=== Instructions for the task ===
All lines holding the word "href" should be located in the records and copied.

Rendered images with source text:
= = = = =

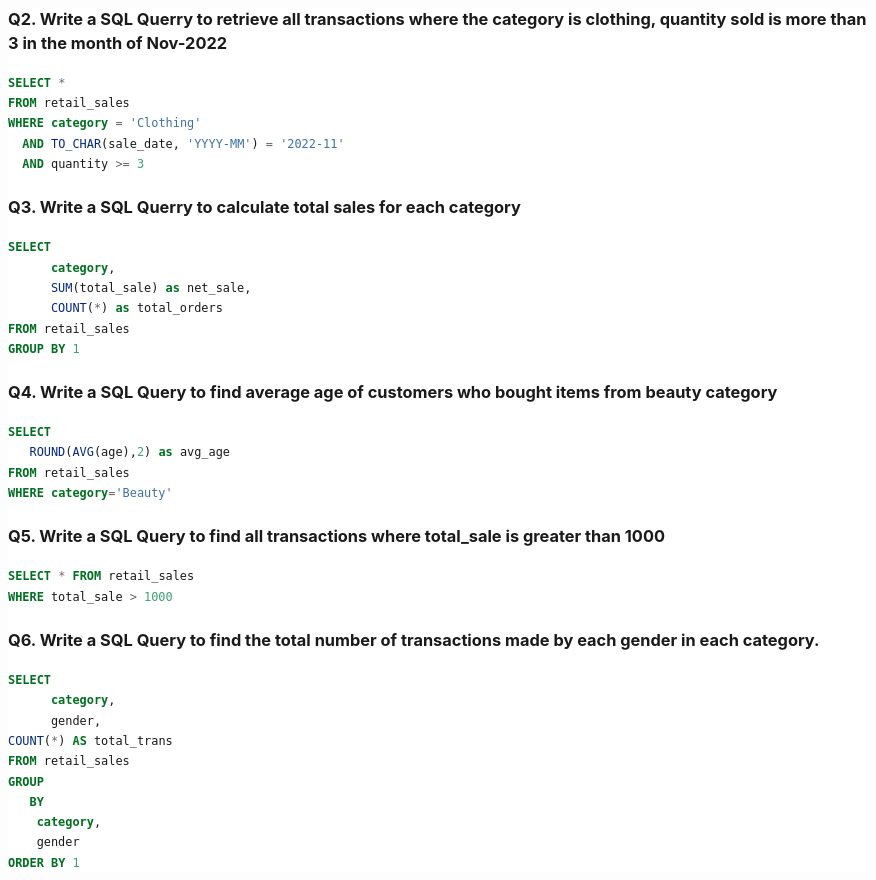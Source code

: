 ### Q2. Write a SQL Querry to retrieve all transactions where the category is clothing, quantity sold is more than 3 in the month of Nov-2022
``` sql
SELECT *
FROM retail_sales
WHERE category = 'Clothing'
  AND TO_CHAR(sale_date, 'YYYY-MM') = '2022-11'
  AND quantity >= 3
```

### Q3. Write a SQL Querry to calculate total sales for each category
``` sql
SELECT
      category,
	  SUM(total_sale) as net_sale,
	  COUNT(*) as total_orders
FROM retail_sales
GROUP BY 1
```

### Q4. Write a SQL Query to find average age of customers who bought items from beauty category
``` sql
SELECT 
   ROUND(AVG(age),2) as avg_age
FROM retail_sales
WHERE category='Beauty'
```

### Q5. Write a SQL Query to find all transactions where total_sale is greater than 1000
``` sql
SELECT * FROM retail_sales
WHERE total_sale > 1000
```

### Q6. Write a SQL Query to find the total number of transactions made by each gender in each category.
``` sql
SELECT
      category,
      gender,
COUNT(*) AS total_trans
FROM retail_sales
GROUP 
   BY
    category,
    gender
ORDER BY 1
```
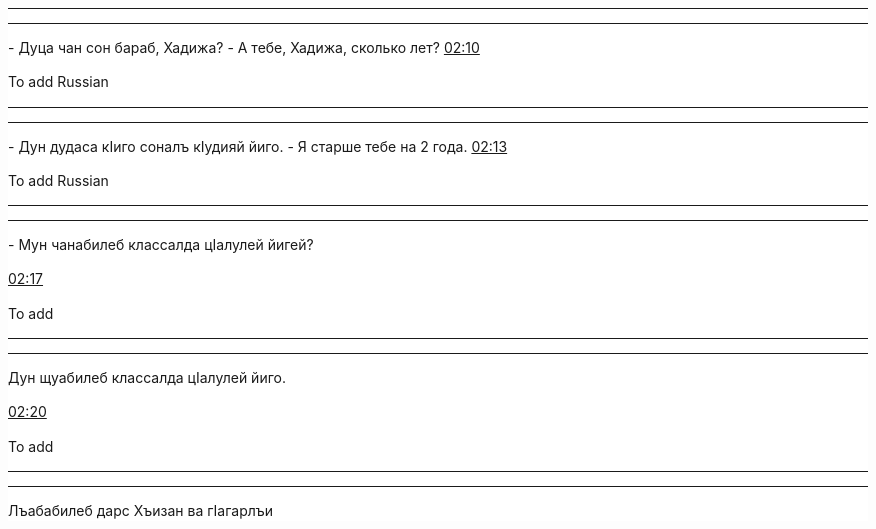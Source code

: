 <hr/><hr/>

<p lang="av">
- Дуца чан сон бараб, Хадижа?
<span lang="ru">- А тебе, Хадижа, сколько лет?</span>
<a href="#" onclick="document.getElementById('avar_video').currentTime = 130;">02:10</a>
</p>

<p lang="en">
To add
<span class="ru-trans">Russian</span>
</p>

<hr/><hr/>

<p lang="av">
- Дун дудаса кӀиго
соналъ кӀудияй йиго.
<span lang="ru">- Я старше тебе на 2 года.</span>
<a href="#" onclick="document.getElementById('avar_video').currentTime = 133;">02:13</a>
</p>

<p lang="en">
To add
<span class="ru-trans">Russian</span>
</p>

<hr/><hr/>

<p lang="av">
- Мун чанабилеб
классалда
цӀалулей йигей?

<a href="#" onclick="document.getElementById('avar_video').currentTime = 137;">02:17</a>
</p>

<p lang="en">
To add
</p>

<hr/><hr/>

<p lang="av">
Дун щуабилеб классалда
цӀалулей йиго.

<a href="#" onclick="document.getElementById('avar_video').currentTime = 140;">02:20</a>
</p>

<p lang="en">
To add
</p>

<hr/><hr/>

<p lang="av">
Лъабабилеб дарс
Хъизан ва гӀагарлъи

= = = = =

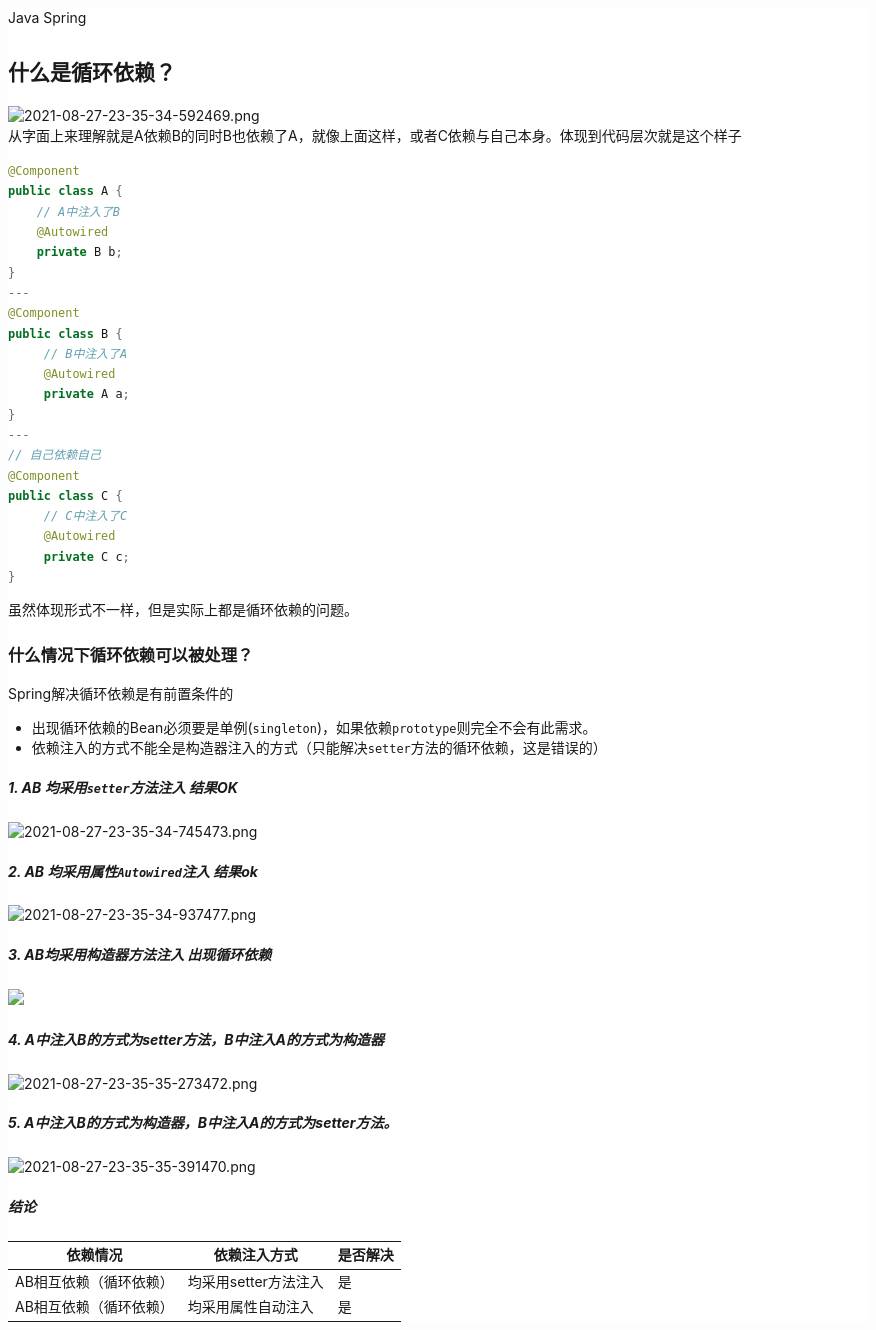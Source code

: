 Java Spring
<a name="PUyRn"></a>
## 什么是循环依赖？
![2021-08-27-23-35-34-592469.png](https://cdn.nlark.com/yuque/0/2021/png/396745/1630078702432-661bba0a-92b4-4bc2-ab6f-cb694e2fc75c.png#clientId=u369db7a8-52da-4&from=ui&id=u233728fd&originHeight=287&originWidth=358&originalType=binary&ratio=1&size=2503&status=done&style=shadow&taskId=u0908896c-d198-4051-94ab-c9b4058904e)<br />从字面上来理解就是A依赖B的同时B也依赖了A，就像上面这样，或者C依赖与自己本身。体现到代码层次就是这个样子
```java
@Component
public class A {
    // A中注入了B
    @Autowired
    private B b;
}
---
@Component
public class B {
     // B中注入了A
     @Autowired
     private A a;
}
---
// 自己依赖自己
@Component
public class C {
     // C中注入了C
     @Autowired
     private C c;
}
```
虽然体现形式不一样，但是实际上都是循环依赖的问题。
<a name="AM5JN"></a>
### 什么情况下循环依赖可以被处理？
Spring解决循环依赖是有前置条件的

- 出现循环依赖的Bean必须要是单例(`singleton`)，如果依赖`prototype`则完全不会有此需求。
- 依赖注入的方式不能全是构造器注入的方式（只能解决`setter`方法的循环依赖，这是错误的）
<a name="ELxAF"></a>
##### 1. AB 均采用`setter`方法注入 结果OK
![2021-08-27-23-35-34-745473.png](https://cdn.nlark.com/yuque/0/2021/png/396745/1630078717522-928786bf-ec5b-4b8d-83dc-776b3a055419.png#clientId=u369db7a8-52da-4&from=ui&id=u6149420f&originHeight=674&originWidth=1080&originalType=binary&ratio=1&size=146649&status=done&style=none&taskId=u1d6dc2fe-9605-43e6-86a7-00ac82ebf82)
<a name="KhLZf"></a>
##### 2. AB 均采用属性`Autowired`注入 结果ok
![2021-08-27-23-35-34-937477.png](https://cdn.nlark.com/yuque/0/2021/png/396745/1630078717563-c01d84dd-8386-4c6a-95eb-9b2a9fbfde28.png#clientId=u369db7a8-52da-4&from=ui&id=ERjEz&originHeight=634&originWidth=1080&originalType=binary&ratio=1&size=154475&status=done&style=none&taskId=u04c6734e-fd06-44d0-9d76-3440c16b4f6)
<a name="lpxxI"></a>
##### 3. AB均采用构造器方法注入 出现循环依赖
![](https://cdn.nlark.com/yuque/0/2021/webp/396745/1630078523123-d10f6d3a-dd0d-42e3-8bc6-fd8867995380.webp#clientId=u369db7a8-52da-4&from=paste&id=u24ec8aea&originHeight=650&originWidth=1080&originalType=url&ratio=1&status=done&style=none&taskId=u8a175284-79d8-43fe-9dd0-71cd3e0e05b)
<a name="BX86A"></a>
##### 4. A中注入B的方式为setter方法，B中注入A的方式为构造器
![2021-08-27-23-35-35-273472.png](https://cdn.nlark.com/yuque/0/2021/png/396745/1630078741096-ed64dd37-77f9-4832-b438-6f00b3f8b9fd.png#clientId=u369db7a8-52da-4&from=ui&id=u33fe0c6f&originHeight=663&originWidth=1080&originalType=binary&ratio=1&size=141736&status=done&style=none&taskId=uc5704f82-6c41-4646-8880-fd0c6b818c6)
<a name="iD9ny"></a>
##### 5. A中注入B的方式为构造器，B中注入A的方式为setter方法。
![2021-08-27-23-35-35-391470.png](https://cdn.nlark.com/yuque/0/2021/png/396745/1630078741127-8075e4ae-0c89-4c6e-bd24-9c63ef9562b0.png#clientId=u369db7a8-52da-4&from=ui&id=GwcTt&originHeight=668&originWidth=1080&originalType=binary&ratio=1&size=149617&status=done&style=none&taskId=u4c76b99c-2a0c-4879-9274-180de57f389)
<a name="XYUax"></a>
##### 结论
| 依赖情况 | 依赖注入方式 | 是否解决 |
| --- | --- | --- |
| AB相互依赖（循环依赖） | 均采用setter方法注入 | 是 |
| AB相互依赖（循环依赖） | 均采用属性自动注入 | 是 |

= = = = =

=== Task solution ===
<a href="#" onclick="document.getElementById('avar_video').currentTime = 130;">02:10</a>
<a href="#" onclick="document.getElementById('avar_video').currentTime = 133;">02:13</a>
<a href="#" onclick="document.getElementById('avar_video').currentTime = 137;">02:17</a>
<a href="#" onclick="document.getElementById('avar_video').currentTime = 140;">02:20</a>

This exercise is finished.